That'll work. Keep records and the following year's soil test will show how the plan is working and allow you to make informed adjustments.


----------



## ctrav (Aug 18, 2018)

Ridgerunner said:


> That'll work. Keep records and the following year's soil test will show how the plan is working and allow you to make informed adjustments.


Thanks Ridgerunner... I'm going to start a lawn journal and document everything!


----------



## ctrav (Aug 18, 2018)

g-man said:


> Phosphorous - You are low. This helps in root development. Milorganite is a good source, but at 30k, it will be expensive. Triple Super Phosphate (0-45-0) would be the ideal option for you.
> 
> Potassium - This is also low. SOP (0-0-50) is the ideal source, but it is hard to find. Spammage might be able to help you find some. Check the hometown forum for extra aid in sources.
> 
> For both P and K, you want to apply 1lb of each/ksqft per rolling month when the grass is growing. Mulching will clippings will be beneficial to return some of the nutrients back to the soil.

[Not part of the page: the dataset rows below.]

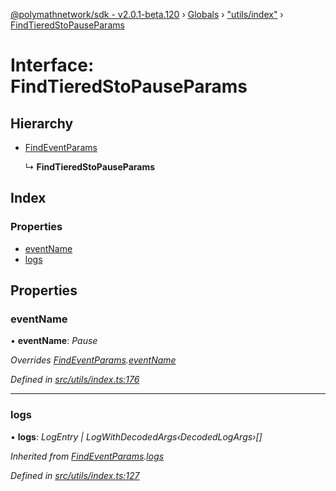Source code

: [@polymathnetwork/sdk - v2.0.1-beta.120](../README.md) › [Globals](../globals.md) › ["utils/index"](../modules/_utils_index_.md) › [FindTieredStoPauseParams](_utils_index_.findtieredstopauseparams.md)

# Interface: FindTieredStoPauseParams

## Hierarchy

- [FindEventParams](_utils_index_.findeventparams.md)

  ↳ **FindTieredStoPauseParams**

## Index

### Properties

- [eventName](_utils_index_.findtieredstopauseparams.md#eventname)
- [logs](_utils_index_.findtieredstopauseparams.md#logs)

## Properties

### eventName

• **eventName**: _Pause_

_Overrides [FindEventParams](_utils_index_.findeventparams.md).[eventName](_utils_index_.findeventparams.md#eventname)_

_Defined in [src/utils/index.ts:176](https://github.com/PolymathNetwork/polymath-sdk/blob/1da5bc5/src/utils/index.ts#L176)_

---

### logs

• **logs**: _LogEntry | LogWithDecodedArgs‹DecodedLogArgs›[]_

_Inherited from [FindEventParams](_utils_index_.findeventparams.md).[logs](_utils_index_.findeventparams.md#logs)_

_Defined in [src/utils/index.ts:127](https://github.com/PolymathNetwork/polymath-sdk/blob/1da5bc5/src/utils/index.ts#L127)_
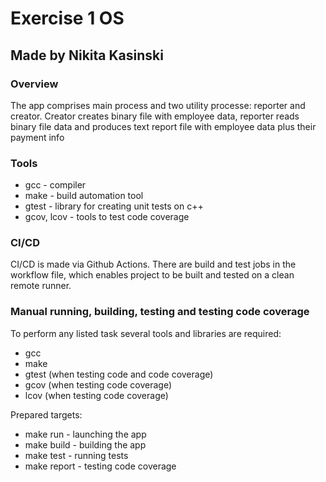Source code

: # Exercise 1 ОS
## Made by Nikita Kasinski
### Overview
The app comprises main process and two utility processe: reporter and creator. Creator creates binary file with employee data, reporter reads binary file data and produces text report file with employee data plus their payment info
### Tools
* gcc - compiler
* make - build automation tool
* gtest - library for creating unit tests on c++
* gcov, lcov - tools to test code coverage
### CI/CD
CI/CD is made via Github Actions. There are build and test jobs in the workflow file, which enables project to be built and tested on a clean remote runner.
### Manual running, building, testing and testing code coverage
To perform any listed task several tools and libraries are required:
* gcc
* make 
* gtest (when testing code and code coverage)
* gcov (when testing code coverage)
* lcov (when testing code coverage)

Prepared targets:
* make run - launching the app
* make build - building the app
* make test - running tests
* make report - testing code coverage
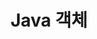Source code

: ---
layout: single
title: "Java 객체"
categories:
  - 자바 이론
toc: true
author_profiles: false
sidebar:
  nav: "docs"
tags:
  - Java
---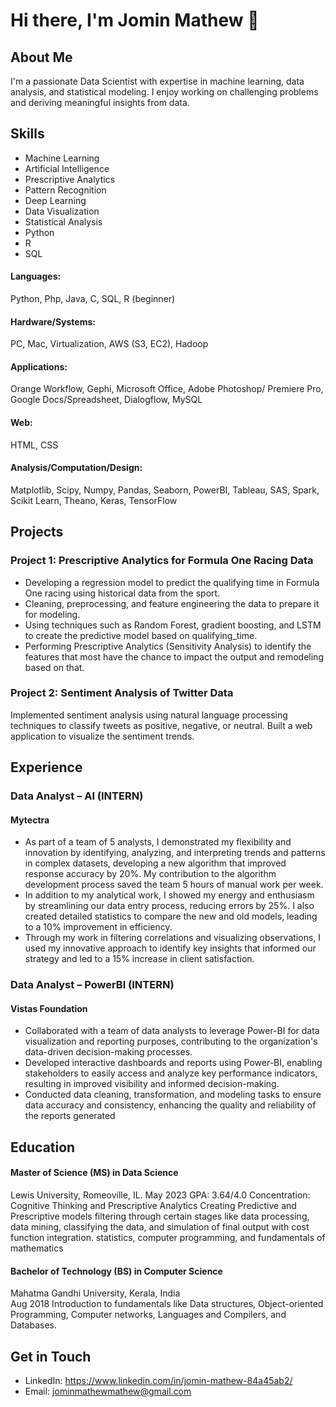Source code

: # Hi there, I'm Jomin Mathew 👋

## About Me
I'm a passionate Data Scientist with expertise in machine learning, data analysis, and statistical modeling. I enjoy working on challenging problems and deriving meaningful insights from data.

## Skills
- Machine Learning
- Artificial Intelligence
- Prescriptive Analytics
- Pattern Recognition 
- Deep Learning
- Data Visualization
- Statistical Analysis
- Python
- R
- SQL

#### Languages: 
Python, Php, Java, C, SQL, R (beginner)
#### Hardware/Systems: 
PC, Mac, Virtualization, AWS (S3, EC2), Hadoop
#### Applications: 
Orange Workflow, Gephi, Microsoft Office, Adobe Photoshop/ 
Premiere Pro, Google Docs/Spreadsheet, Dialogflow, MySQL
#### Web: 
HTML, CSS
#### Analysis/Computation/Design:
Matplotlib, Scipy, Numpy, Pandas, Seaborn, PowerBI, Tableau, SAS, Spark, Scikit Learn, Theano, Keras, TensorFlow                                                                   


## Projects
### Project 1: Prescriptive Analytics for Formula One Racing Data
-	Developing a regression model to predict the qualifying time in Formula One racing using historical data from the sport. 
-	Cleaning, preprocessing, and feature engineering the data to prepare it for modeling. 
-	Using techniques such as Random Forest, gradient boosting, and LSTM to create the predictive model based on qualifying_time. 
-	Performing Prescriptive Analytics (Sensitivity Analysis) to identify the features that most have the chance to impact the output and remodeling based on that.

### Project 2: Sentiment Analysis of Twitter Data
Implemented sentiment analysis using natural language processing techniques to classify tweets as positive, negative, or neutral. Built a web application to visualize the sentiment trends.


## Experience
### Data Analyst – AI (INTERN)
#### Mytectra
-	As part of a team of 5 analysts, I demonstrated my flexibility and innovation by identifying, analyzing, and interpreting trends and patterns in complex datasets, developing a new algorithm that improved response accuracy by 20%. My contribution to the algorithm development process saved the team 5 hours of manual work per week.
-	In addition to my analytical work, I showed my energy and enthusiasm by streamlining our data entry process, reducing errors by 25%. I also created detailed statistics to compare the new and old models, leading to a 10% improvement in efficiency.
-	Through my work in filtering correlations and visualizing observations, I used my innovative approach to identify key insights that informed our strategy and led to a 15% increase in client satisfaction.

### Data Analyst – PowerBI (INTERN)
#### Vistas Foundation 
- Collaborated with a team of data analysts to leverage Power-BI for data visualization and reporting purposes, contributing to the organization's data-driven decision-making processes. 
- Developed interactive dashboards and reports using Power-BI, enabling stakeholders to easily access and analyze key performance indicators, resulting in improved visibility and informed decision-making. 
- Conducted data cleaning, transformation, and modeling tasks to ensure data accuracy and consistency, enhancing the quality and reliability of the reports generated


## Education
#### Master of Science (MS) in Data Science                                    
Lewis University, Romeoville, IL.
May 2023
GPA: 3.64/4.0
Concentration: Cognitive Thinking and Prescriptive Analytics
Creating Predictive and Prescriptive models filtering through certain stages like data processing, data mining, classifying the data, and simulation of final output with cost function integration. statistics, computer programming, and fundamentals of mathematics

#### Bachelor of Technology (BS) in Computer Science                           
Mahatma Gandhi University, Kerala, India  
Aug 2018
Introduction to fundamentals like Data structures, Object-oriented Programming, Computer networks, Languages and Compilers, and Databases. 


## Get in Touch
- LinkedIn: https://www.linkedin.com/in/jomin-mathew-84a45ab2/
- Email: jominmathewmathew@gmail.com 
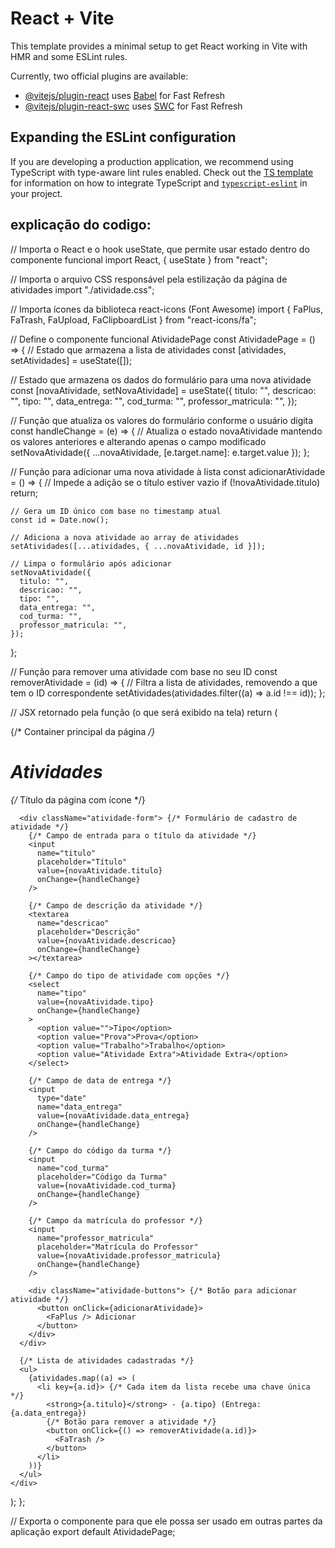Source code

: # React + Vite

This template provides a minimal setup to get React working in Vite with HMR and some ESLint rules.

Currently, two official plugins are available:

- [@vitejs/plugin-react](https://github.com/vitejs/vite-plugin-react/blob/main/packages/plugin-react) uses [Babel](https://babeljs.io/) for Fast Refresh
- [@vitejs/plugin-react-swc](https://github.com/vitejs/vite-plugin-react/blob/main/packages/plugin-react-swc) uses [SWC](https://swc.rs/) for Fast Refresh

## Expanding the ESLint configuration

If you are developing a production application, we recommend using TypeScript with type-aware lint rules enabled. Check out the [TS template](https://github.com/vitejs/vite/tree/main/packages/create-vite/template-react-ts) for information on how to integrate TypeScript and [`typescript-eslint`](https://typescript-eslint.io) in your project.


## explicação do codigo:

// Importa o React e o hook useState, que permite usar estado dentro do componente funcional
import React, { useState } from "react";

// Importa o arquivo CSS responsável pela estilização da página de atividades
import "./atividade.css";

// Importa ícones da biblioteca react-icons (Font Awesome)
import { FaPlus, FaTrash, FaUpload, FaClipboardList } from "react-icons/fa";

// Define o componente funcional AtividadePage
const AtividadePage = () => {
  // Estado que armazena a lista de atividades
  const [atividades, setAtividades] = useState([]);

  // Estado que armazena os dados do formulário para uma nova atividade
  const [novaAtividade, setNovaAtividade] = useState({
    titulo: "",
    descricao: "",
    tipo: "",
    data_entrega: "",
    cod_turma: "",
    professor_matricula: "",
  });

  // Função que atualiza os valores do formulário conforme o usuário digita
  const handleChange = (e) => {
    // Atualiza o estado novaAtividade mantendo os valores anteriores e alterando apenas o campo modificado
    setNovaAtividade({ ...novaAtividade, [e.target.name]: e.target.value });
  };

  // Função para adicionar uma nova atividade à lista
  const adicionarAtividade = () => {
    // Impede a adição se o título estiver vazio
    if (!novaAtividade.titulo) return;

    // Gera um ID único com base no timestamp atual
    const id = Date.now();

    // Adiciona a nova atividade ao array de atividades
    setAtividades([...atividades, { ...novaAtividade, id }]);

    // Limpa o formulário após adicionar
    setNovaAtividade({
      titulo: "",
      descricao: "",
      tipo: "",
      data_entrega: "",
      cod_turma: "",
      professor_matricula: "",
    });
  };

  // Função para remover uma atividade com base no seu ID
  const removerAtividade = (id) => {
    // Filtra a lista de atividades, removendo a que tem o ID correspondente
    setAtividades(atividades.filter((a) => a.id !== id));
  };

  // JSX retornado pela função (o que será exibido na tela)
  return (
    <div className="atividade-container"> {/* Container principal da página */}
      <h1><FaClipboardList /> Atividades</h1> {/* Título da página com ícone */}

      <div className="atividade-form"> {/* Formulário de cadastro de atividade */}
        {/* Campo de entrada para o título da atividade */}
        <input
          name="titulo"
          placeholder="Título"
          value={novaAtividade.titulo}
          onChange={handleChange}
        />

        {/* Campo de descrição da atividade */}
        <textarea
          name="descricao"
          placeholder="Descrição"
          value={novaAtividade.descricao}
          onChange={handleChange}
        ></textarea>

        {/* Campo do tipo de atividade com opções */}
        <select
          name="tipo"
          value={novaAtividade.tipo}
          onChange={handleChange}
        >
          <option value="">Tipo</option>
          <option value="Prova">Prova</option>
          <option value="Trabalho">Trabalho</option>
          <option value="Atividade Extra">Atividade Extra</option>
        </select>

        {/* Campo de data de entrega */}
        <input
          type="date"
          name="data_entrega"
          value={novaAtividade.data_entrega}
          onChange={handleChange}
        />

        {/* Campo do código da turma */}
        <input
          name="cod_turma"
          placeholder="Código da Turma"
          value={novaAtividade.cod_turma}
          onChange={handleChange}
        />

        {/* Campo da matrícula do professor */}
        <input
          name="professor_matricula"
          placeholder="Matrícula do Professor"
          value={novaAtividade.professor_matricula}
          onChange={handleChange}
        />

        <div className="atividade-buttons"> {/* Botão para adicionar atividade */}
          <button onClick={adicionarAtividade}>
            <FaPlus /> Adicionar
          </button>
        </div>
      </div>

      {/* Lista de atividades cadastradas */}
      <ul>
        {atividades.map((a) => (
          <li key={a.id}> {/* Cada item da lista recebe uma chave única */}
            <strong>{a.titulo}</strong> - {a.tipo} (Entrega: {a.data_entrega})
            {/* Botão para remover a atividade */}
            <button onClick={() => removerAtividade(a.id)}>
              <FaTrash />
            </button>
          </li>
        ))}
      </ul>
    </div>
  );
};

// Exporta o componente para que ele possa ser usado em outras partes da aplicação
export default AtividadePage;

I found the 0-45-0 and the 0-0-50. Question is do I calculate the application rate just as I would if it were "N" for the "P" and "K"? 100/45=2.2*30=66 thus one and a quarter 50 pound bags for the entire property. Did I get this correct?


----------



## g-man (Jun 15, 2017)

That is correct. Nothing wrong with just using a 50lb. This way there is no need to weight anything and no need to store an open 40lb bag.


----------



## Ridgerunner (May 16, 2017)

g-man said:


> That is correct. Nothing wrong with just using a 50lb. This way there is no need to weight anything and no need to store an open 40lb bag.


I agree with g-man that, in this case, it's not necessary to apply to the ounce. With a higher CEC soil I'd suggest you increase your ppm/base saturation of K this Fall by applying 50# of 0-0-50 very 30 days X3 for a total of 150 lbs over the 30M of lawn. Getting it down this Fall will allow it to cook over winter and work into the soil. Soil test again next spring right before you apply the first fertilizer of the new season. This will give you a base line value for future testing. Institute your above plan, then test the following Spring and compare to the base line to see what changes occurred. If that makes sense.


----------



## ctrav (Aug 18, 2018)

Ridgerunner said:


> g-man said:
> 
> 
> > That is correct. Nothing wrong with just using a 50lb. This way there is no need to weight anything and no need to store an open 40lb bag.
> ...


Yes sir i think i have it. I will plan September, October and November mid month. Then I will order a new soil report (I'm thinking March/April) and we will go from there...THANKS!!


----------